Horses of a Different Color
When is a horse not a horse? When it’s a bronze abstract by acclaimed sculptor and UC Davis alum Deborah Butterfield, whose work the Manetti Shrem Museum is celebrating this fall with a larger-than-life retrospective.

P.S. These are not horses. The title of equine sculptor Deborah Butterfield’s upcoming retrospective at UC Davis’ Manetti Shrem Museum is taken from the last line of a poem that one of her mentors at the school, the painter William T. Wiley, once wrote in celebration of her deceptively figurative work.
Butterfield earned her bachelor’s and master’s degrees from UCD in the early 1970s, when her alma mater boasted an art faculty that included now-renowned artists like Wiley, Wayne Thiebaud, Robert Arneson, Manuel Neri and Roy De Forest. In those halcyon days, the university’s art department was the kind of place where students and professors worked closely together. And Butterfield’s new exhibit, which will open Oct. 1 and run for nearly nine months until June 24, is both a tribute to one of its most notable graduates, and a celebration of that collaborative spirit.
“That’s the way Davis was,” says Gloria Marchant, Butterfield’s friend and De Forest’s widow. “Deborah spoke at Roy’s memorial at SFMOMA, and she said that the artists who taught there invited the students to the table of art.”
Fifteen of Butterfield’s monumental, outsized horse sculptures will be on view as part of her first solo museum show in her native California in nearly 30 years, from early iterations made of sticks and mud, to more recent works cast in bronze and assembled in her Montana studio. They will be displayed alongside works by her professors and colleagues in a complementary presentation titled Kindred Spirits, which will include two horse pieces by De Forest, and a pair of works by Arneson that mirror and illustrate Butterfield’s fascination with the fine line between representation and abstraction.
Because, as Wiley astutely if playfully noted, Butterfield’s horses are not just horses. They are abstracts. They can represent self-portraits, or portraits of family and friends. They can also be radical acts of environmental salvage. “Debbie has always been interested in the environment,” says the exhibit’s curator and Manetti Shrem’s founding director Rachel Teagle. “In the very first works of mud and clay, she figured out how to make art from her backyard. The scrap metal work came from clearing fences on her ranch.” One poetic bit of environmental commentary in the retrospective will be 2016’s Three Sorrows, a horse made of scraps of plastic flotsam and found objects that washed up after an earthquake-triggered tsunami hit Japan in 2011 and led to the Fukushima Daiichi nuclear plant disaster.

An equine “portrait” of Butterfield’s husband, John Buck, at the lobby of the Manetti Shrem Museum (© 2023 Deborah Butterfield / licensed by VAGA at Artists Rights Society [ARS], NY. Photo courtesy of Walla Walla Foundry and the Manetti Shrem Museum)

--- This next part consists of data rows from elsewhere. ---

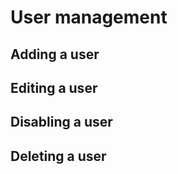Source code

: # User management

## Adding a user



## Editing a user



## Disabling a user



## Deleting a user <a href="delete-user" id="delete-user"></a>



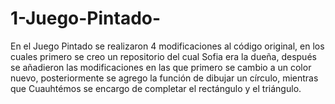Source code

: # 1-Juego-Pintado-
En el Juego Pintado se realizaron 4 modificaciones al código original, en los cuales primero se creo un repositorio del cual Sofia era la dueña, después se añadieron las modificaciones en las que primero se cambio a un color nuevo, posteriormente se agrego la función de dibujar un círculo, mientras que Cuauhtémos se encargo de completar el rectángulo y el triángulo. 
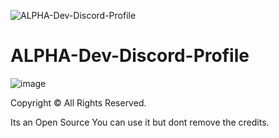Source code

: ![ALPHA-Dev-Discord-Profile](https://socialify.git.ci/sachinl0har/ALPHA-Dev-Discord-Profile/image?description=1&font=Source%20Code%20Pro&forks=1&issues=1&language=1&owner=1&pulls=1&stargazers=1&theme=Dark)
# ALPHA-Dev-Discord-Profile

![image](https://user-images.githubusercontent.com/69034411/149449480-a1eaa38d-6030-49d2-a798-99b9d2fda376.png)


Copyright :copyright: All Rights Reserved.

Its an Open Source You can use it but dont remove the credits.
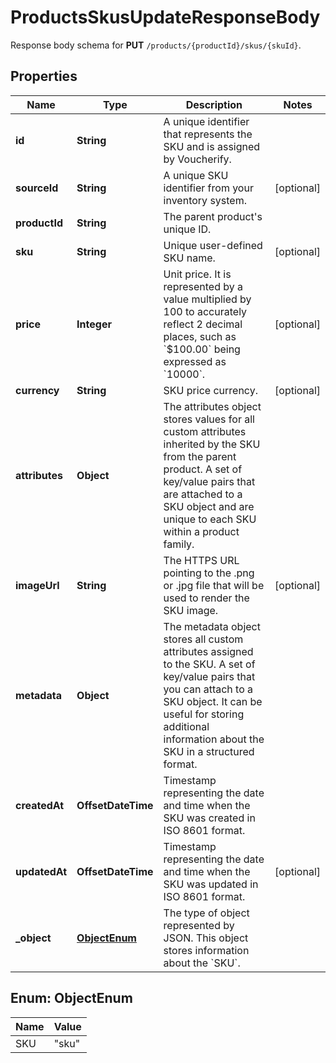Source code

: 

# ProductsSkusUpdateResponseBody

Response body schema for **PUT** `/products/{productId}/skus/{skuId}`.

## Properties

| Name | Type | Description | Notes |
|------------ | ------------- | ------------- | -------------|
|**id** | **String** | A unique identifier that represents the SKU and is assigned by Voucherify. |  |
|**sourceId** | **String** | A unique SKU identifier from your inventory system. |  [optional] |
|**productId** | **String** | The parent product&#39;s unique ID. |  |
|**sku** | **String** | Unique user-defined SKU name. |  [optional] |
|**price** | **Integer** | Unit price. It is represented by a value multiplied by 100 to accurately reflect 2 decimal places, such as &#x60;$100.00&#x60; being expressed as &#x60;10000&#x60;. |  [optional] |
|**currency** | **String** | SKU price currency. |  [optional] |
|**attributes** | **Object** | The attributes object stores values for all custom attributes inherited by the SKU from the parent product. A set of key/value pairs that are attached to a SKU object and are unique to each SKU within a product family. |  |
|**imageUrl** | **String** | The HTTPS URL pointing to the .png or .jpg file that will be used to render the SKU image. |  [optional] |
|**metadata** | **Object** | The metadata object stores all custom attributes assigned to the SKU. A set of key/value pairs that you can attach to a SKU object. It can be useful for storing additional information about the SKU in a structured format. |  |
|**createdAt** | **OffsetDateTime** | Timestamp representing the date and time when the SKU was created in ISO 8601 format. |  |
|**updatedAt** | **OffsetDateTime** | Timestamp representing the date and time when the SKU was updated in ISO 8601 format. |  [optional] |
|**_object** | [**ObjectEnum**](#ObjectEnum) | The type of object represented by JSON. This object stores information about the &#x60;SKU&#x60;. |  |



## Enum: ObjectEnum

| Name | Value |
|---- | -----|
| SKU | &quot;sku&quot; |



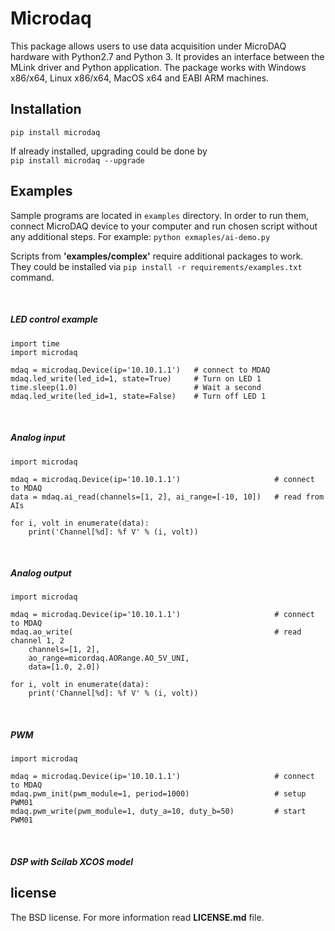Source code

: # Microdaq

This package allows users to use data acquisition under MicroDAQ hardware 
with Python2.7 and Python 3. It provides an interface between the MLink driver 
and Python application. The package works with Windows x86/x64, Linux x86/x64, MacOS x64 
and EABI ARM machines.

## Installation

`pip install microdaq`

If already installed, upgrading could be done by\
`pip install microdaq --upgrade `

## Examples

Sample programs are located in `examples` directory. In order to run them,
connect MicroDAQ device to your computer and run chosen script without any 
additional steps. For example: `python exmaples/ai-demo.py`

Scripts from **'examples/complex'** require additional packages to work.\
They could be installed via `pip install -r requirements/examples.txt` command.

<br>

##### LED control example


    import time
    import microdaq

    mdaq = microdaq.Device(ip='10.10.1.1')   # connect to MDAQ
    mdaq.led_write(led_id=1, state=True)     # Turn on LED 1
    time.sleep(1.0)                          # Wait a second
    mdaq.led_write(led_id=1, state=False)    # Turn off LED 1

<br>

##### Analog input 

    import microdaq

    mdaq = microdaq.Device(ip='10.10.1.1')                     # connect to MDAQ
    data = mdaq.ai_read(channels=[1, 2], ai_range=[-10, 10])   # read from AIs
    
    for i, volt in enumerate(data):
        print('Channel[%d]: %f V' % (i, volt))

<br>

##### Analog output

    import microdaq

    mdaq = microdaq.Device(ip='10.10.1.1')                     # connect to MDAQ
    mdaq.ao_write(                                             # read channel 1, 2
        channels=[1, 2], 
        ao_range=micordaq.AORange.AO_5V_UNI, 
        data=[1.0, 2.0])  
    
    for i, volt in enumerate(data):
        print('Channel[%d]: %f V' % (i, volt))
        
<br>

##### PWM

    import microdaq

    mdaq = microdaq.Device(ip='10.10.1.1')                     # connect to MDAQ
    mdaq.pwm_init(pwm_module=1, period=1000)                   # setup PWM01
    mdaq.pwm_write(pwm_module=1, duty_a=10, duty_b=50)         # start PWM01 
    
<br>

##### DSP with Scilab XCOS model 
    
## license

The BSD license. For more information read **LICENSE.md** file.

Butterfield herself first took the art world by storm in 1979 when she was included in the Whitney Biennial in New York. Today she’s in the permanent collections of SFMOMA, The Metropolitan Museum of Art and the Smithsonian, as well as in prominent public areas like the Minneapolis Sculpture Garden, which also features works by iconic artists like Roy Lichtenstein, Alexander Calder, Richard Serra, Claes Oldenburg and Robert Indiana. Her sculptures have also stood tall in uniquely private spaces—for example, she was commissioned to create a horse for each of Robin Williams’ three children to grace his Napa ranch. Unlike many artists who work in bronze and produce multiple editions of a sculpture, every Butterfield is unique, and in 2016, one of her equine masterpieces, Setsuko (1994), sold for a record $468,500.
The delight of seeing so large a “herd” assembled under one roof is to see the progression of Butterfield’s methods and materials. A 1978 “reclining horse” is constructed of twigs, straw and mud, while John (1984)—a “portrait” of her husband, fellow artist and Davis alum John Buck—is made from scrap metal.
The most recent work in the show is Bow Tie (2021-22)—a horse assembled from wildfire-charred wood then cast into bronze. Once again, Butterfield has created beauty out of tragedy in an inimitable, indelible way. As Wiley wrote in his title-giving poem, “Look at Debbie’s horses. You’ll remember.”